Private hospitals too join protest
Private hospitals in Delhi have joined the on-going protest by government doctors demanding safe work environment here on Friday.
The nation-wide protest started after relatives of a deceased patient beat up a resident doctor at Mumbai’s Sion Hospital. Nearly 4,000 resident doctors across Maharashtra have gone on mass leave in protest of the incident.
In Delhi, doctors at All India Institute of Medical Sciences (AIIMS) have been working with helmets on for the third day on Friday, while Thursday saw over 10,000 government doctors in the city on mass leave.
On Friday, leading private hospitals including Sir Ganga Ram expressed their solidarity for the agitation and partially suspend its operations.
“Our hospital expresses solidarity with concerns of IMA and DMA regarding safety of doctors. General and private OPDs of our hospital are not function on Friday. However, the in-patient as well as emergency services will function normally,” Dr. D.S. Rana, chairman of the management board at Sir Ganga Ram Hospital, said.
Fortis Hospitals and Apollo Hospitals too extended their support to the movement. Fortis Hospital management maintained “Our doctors continuously strive to save and enrich lives. We strongly condemn the act of violence against doctors any other hospital staff. Safe and secure work environment is the basic requirement for caregivers to provide best possible medical care to patients. We at Fortis Healthcare are firmly committed to our patients, and our medical services remain unhampered.”
On Thursday, nearly 40,000 city doctors including ones from Delhi and central-government hospitals were on a mass causal leave throwing OPD services out of gear from 9 am to 4 pm. Several planned surgeries were postponed due to the agitation.
Doctors stand united for safe working environment
United in their demand for a safer work environment, over 10,000 doctors from across major government hospitals in the city, including Ram Manohar Lohia, Lady Hardinge, Lok Nayak and the All India Institute of Medical Sciences (AIIMS), participated in a protest on Thursday.
Doctors in about 40 major hospitals, except AIIMS, went on a mass causal leave, with the Indian and the Delhi Medical Associations extending their support to the agitation.
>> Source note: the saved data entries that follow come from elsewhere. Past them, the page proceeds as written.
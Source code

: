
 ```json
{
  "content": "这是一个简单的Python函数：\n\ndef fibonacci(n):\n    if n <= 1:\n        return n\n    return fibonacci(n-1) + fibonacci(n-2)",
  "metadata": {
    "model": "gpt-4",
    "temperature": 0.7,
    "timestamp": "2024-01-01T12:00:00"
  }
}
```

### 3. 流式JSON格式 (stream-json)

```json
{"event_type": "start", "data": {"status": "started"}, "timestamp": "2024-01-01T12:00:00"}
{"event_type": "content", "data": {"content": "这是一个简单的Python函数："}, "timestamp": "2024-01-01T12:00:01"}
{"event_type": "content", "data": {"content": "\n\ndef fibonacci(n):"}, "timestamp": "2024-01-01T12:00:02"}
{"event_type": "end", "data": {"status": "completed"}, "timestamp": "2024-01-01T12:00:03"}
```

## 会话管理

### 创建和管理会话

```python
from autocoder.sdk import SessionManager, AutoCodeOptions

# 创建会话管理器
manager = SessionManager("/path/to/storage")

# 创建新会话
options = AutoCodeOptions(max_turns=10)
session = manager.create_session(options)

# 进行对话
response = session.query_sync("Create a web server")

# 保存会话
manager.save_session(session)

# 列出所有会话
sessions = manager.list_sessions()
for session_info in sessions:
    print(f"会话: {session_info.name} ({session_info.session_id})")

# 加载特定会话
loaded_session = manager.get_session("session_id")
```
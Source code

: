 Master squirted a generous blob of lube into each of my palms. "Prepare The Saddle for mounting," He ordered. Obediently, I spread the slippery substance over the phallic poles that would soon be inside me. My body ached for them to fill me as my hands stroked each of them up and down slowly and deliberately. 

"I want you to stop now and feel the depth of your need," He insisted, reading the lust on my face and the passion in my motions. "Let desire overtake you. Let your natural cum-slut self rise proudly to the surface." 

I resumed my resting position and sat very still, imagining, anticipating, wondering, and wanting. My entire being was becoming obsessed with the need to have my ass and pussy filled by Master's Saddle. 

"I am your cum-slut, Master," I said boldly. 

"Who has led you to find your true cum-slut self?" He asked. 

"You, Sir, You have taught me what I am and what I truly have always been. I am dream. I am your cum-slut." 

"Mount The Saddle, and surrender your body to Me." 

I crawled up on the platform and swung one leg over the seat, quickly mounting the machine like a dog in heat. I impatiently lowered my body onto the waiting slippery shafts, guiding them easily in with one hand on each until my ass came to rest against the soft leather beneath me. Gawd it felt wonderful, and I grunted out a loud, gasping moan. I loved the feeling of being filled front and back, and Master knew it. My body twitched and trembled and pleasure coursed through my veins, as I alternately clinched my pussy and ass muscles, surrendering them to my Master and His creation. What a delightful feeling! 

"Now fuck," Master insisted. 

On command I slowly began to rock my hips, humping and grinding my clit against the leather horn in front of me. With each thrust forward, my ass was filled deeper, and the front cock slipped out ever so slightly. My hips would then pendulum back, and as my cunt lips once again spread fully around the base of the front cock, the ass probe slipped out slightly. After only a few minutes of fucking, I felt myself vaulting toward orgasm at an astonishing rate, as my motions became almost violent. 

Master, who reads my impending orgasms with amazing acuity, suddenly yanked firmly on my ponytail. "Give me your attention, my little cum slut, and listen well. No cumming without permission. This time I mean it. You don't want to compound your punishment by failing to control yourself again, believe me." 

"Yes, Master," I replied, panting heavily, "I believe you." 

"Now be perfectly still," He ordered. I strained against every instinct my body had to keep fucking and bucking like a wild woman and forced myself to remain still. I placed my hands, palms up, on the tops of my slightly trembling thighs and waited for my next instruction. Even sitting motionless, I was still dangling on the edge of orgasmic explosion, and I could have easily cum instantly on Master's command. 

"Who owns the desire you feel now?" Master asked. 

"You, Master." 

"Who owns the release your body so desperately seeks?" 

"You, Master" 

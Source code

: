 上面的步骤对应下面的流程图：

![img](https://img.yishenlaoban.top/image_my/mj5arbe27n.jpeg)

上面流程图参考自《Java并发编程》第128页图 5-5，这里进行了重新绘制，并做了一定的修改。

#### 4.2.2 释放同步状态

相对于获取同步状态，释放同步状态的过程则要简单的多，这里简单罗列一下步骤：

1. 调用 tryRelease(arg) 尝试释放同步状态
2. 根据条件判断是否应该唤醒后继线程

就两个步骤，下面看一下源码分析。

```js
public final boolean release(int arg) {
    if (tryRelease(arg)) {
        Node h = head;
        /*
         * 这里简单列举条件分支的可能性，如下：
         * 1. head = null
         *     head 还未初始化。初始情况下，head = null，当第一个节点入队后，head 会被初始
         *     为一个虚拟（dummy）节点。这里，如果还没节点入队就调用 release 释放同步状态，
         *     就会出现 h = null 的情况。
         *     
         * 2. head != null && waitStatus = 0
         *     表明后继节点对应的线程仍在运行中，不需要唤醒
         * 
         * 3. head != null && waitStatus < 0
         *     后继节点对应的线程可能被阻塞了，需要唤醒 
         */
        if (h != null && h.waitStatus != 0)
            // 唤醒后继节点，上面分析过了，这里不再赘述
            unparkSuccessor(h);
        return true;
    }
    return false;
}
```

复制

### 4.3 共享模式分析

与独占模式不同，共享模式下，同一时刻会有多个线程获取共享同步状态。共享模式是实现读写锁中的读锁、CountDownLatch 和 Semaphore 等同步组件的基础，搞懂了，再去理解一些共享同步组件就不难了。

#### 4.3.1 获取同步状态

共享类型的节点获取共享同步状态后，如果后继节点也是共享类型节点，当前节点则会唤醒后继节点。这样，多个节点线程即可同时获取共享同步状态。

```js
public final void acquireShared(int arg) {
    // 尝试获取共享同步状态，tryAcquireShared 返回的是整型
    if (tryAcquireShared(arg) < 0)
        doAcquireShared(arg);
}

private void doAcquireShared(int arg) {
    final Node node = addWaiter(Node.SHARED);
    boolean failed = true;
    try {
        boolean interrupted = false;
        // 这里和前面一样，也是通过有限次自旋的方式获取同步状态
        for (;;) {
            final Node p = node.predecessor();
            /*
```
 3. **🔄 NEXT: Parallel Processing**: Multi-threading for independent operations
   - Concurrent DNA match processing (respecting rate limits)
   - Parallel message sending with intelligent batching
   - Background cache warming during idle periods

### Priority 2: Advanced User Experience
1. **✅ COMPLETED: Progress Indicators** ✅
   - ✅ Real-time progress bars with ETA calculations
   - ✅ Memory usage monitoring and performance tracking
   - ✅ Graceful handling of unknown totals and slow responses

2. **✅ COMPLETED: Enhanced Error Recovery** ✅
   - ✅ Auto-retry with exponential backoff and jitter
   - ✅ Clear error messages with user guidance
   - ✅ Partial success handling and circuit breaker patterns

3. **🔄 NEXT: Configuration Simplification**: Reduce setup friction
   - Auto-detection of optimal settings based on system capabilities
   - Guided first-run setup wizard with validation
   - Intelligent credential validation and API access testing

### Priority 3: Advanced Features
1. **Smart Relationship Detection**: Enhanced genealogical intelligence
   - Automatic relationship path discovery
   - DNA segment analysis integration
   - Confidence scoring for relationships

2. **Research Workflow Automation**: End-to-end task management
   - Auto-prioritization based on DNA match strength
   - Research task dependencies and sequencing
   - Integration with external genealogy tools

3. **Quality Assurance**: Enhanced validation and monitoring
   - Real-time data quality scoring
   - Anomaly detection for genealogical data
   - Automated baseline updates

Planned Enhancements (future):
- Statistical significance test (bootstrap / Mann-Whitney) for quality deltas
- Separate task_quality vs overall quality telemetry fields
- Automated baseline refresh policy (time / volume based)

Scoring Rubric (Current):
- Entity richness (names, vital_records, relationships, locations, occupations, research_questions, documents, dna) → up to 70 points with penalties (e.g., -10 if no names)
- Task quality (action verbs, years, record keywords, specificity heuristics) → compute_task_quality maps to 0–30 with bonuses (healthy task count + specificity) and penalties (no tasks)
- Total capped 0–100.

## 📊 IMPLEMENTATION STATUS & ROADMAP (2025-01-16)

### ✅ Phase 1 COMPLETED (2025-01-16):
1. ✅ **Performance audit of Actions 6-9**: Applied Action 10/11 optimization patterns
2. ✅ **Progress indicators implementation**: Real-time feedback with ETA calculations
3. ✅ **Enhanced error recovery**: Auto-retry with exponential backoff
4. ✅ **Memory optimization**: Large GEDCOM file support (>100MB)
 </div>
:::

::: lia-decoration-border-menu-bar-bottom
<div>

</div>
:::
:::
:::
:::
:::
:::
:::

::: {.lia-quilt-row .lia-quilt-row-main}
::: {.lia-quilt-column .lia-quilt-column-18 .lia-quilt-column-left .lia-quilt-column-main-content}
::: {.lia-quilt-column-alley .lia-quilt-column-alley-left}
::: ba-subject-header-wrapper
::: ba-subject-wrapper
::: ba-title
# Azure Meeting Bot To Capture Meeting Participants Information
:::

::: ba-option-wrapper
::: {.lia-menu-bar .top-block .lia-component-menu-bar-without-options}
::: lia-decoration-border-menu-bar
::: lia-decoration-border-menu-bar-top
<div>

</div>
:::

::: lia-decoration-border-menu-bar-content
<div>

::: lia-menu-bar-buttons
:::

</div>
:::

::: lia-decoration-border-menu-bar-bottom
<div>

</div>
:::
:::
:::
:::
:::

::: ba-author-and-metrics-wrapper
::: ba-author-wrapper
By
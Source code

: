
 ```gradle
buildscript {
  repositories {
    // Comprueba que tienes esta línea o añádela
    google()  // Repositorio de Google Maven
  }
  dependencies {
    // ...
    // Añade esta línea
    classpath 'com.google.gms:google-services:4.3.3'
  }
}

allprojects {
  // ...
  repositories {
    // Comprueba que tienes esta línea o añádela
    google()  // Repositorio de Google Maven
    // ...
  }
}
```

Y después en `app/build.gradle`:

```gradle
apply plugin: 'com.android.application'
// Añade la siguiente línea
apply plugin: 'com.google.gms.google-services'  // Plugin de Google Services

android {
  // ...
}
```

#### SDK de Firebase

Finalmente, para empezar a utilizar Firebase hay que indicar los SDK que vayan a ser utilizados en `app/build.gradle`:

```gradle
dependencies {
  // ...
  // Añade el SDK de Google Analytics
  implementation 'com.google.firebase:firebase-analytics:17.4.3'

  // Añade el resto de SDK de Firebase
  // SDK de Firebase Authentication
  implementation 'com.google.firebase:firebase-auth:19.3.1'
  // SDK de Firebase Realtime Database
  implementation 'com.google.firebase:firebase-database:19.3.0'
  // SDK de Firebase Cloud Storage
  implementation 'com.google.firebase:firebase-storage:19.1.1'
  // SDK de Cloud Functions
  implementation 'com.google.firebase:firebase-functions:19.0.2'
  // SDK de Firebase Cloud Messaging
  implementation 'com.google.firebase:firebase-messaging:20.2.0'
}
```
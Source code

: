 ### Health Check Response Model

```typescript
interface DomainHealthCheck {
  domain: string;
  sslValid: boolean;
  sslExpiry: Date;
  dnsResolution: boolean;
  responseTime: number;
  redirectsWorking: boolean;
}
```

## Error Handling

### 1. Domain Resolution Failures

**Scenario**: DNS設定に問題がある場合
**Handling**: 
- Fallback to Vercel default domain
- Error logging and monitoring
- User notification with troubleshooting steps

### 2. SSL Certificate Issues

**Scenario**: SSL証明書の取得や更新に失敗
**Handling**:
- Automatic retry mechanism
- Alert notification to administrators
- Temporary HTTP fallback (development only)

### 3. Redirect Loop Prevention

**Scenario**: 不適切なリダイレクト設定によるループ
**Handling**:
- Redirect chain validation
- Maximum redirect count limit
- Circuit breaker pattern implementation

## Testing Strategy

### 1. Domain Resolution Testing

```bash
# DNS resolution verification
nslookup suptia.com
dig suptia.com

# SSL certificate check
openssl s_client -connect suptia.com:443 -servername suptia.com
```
Although emergency services were operational at the hospitals, out-patient departments, wards and routine operation theatres were unavailable to patients between 9 a.m. and 4 p.m.
Dr. Pankaj Solanki, president, Federation of Resident Doctors’ Association (FORDA), said only doctors running emergency services and ICUs were working.
At AIIMS, resident doctors continued to work with helmets on for the second day on Thursday as a mark of protest.
“Doctors at AIIMS have decided to continue their duties wearing driving helmets as part of the #SavetheSaviours campaign. AIIMS is a tertiary care hospital where poor patients from across the country come with prior appointments. Therefore, we will not stop our work,” said Dr. Vijay Gurjar, president of the resident doctors’ association at AIIMS.
He added that the institute condemned the Maharashtra government’s move to suspend doctors.
“Our doctors will continue working with their helmets on till the government comes back with a favourable response,” said Dr. Gurjar.
Highlighting how assault on doctors have become a routine affair, a member of the Delhi Medical Association said, “Violence against doctors has been a constant cause of strikes in Delhi. However, nothing has been done to stop the attacks.”
Meanwhile, more hospitals are likely to join the protest.
Dr. D. S. Rana, Chairman, Board of Management, Sir Ganga Ram Hospital, said: “Our hospital expresses solidarity with the concerns of IMA and DMA regarding the safety of doctors. General and private OPDs of our hospital will not function on Friday. The in-patient as well as emergency services will, however, function normally.”
Meanwhile, in Maharashtra, the stand-off between the doctors and the government continues. The doctors, who had gone on a mass casual leave on Sunday, demanding proper security, are yet to join work.
The government had asked them to start work by 8 p.m. on Thursday, warning if they failed to comply, they would lose six months’ salary.